---------- Given records ----------

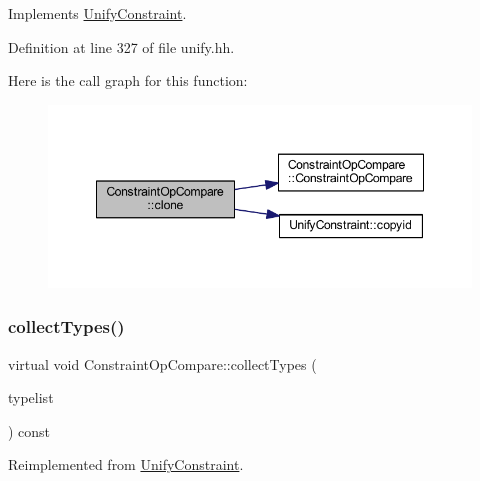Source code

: Implements \mbox{\hyperlink{class_unify_constraint_a4f068343932637d355644bb21559aa12}{Unify\+Constraint}}.



Definition at line 327 of file unify.\+hh.

Here is the call graph for this function\+:
\nopagebreak
\begin{figure}[H]
\begin{center}
\leavevmode
\includegraphics[width=348pt]{class_constraint_op_compare_ae99b6c25cca1f8587d661847e474e062_cgraph}
\end{center}
\end{figure}
\mbox{\label{class_constraint_op_compare_a7cbcbc4c56d6b125f96be567421b6b94}} 
\subsubsection{\texorpdfstring{collectTypes()}{collectTypes()}}
{\footnotesize\ttfamily virtual void Constraint\+Op\+Compare\+::collect\+Types (\begin{DoxyParamCaption}\item[{vector$<$ \mbox{\hyperlink{class_unify_datatype}{Unify\+Datatype}} $>$ \&}]{typelist }\end{DoxyParamCaption}) const\hspace{0.3cm}{\ttfamily [virtual]}}



Reimplemented from \mbox{\hyperlink{class_unify_constraint_acb83b6bea3b21e13054e72ac9cfaba0f}{Unify\+Constraint}}.

\mbox{\label{class_constraint_op_compare_a24207ae4f857cc4e1d6bec892c13a04e}}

----------

■ What is required ■
Across the records above, how many lines contain the word "hyperlink"? Please give that number alone.

■ Reply ■
3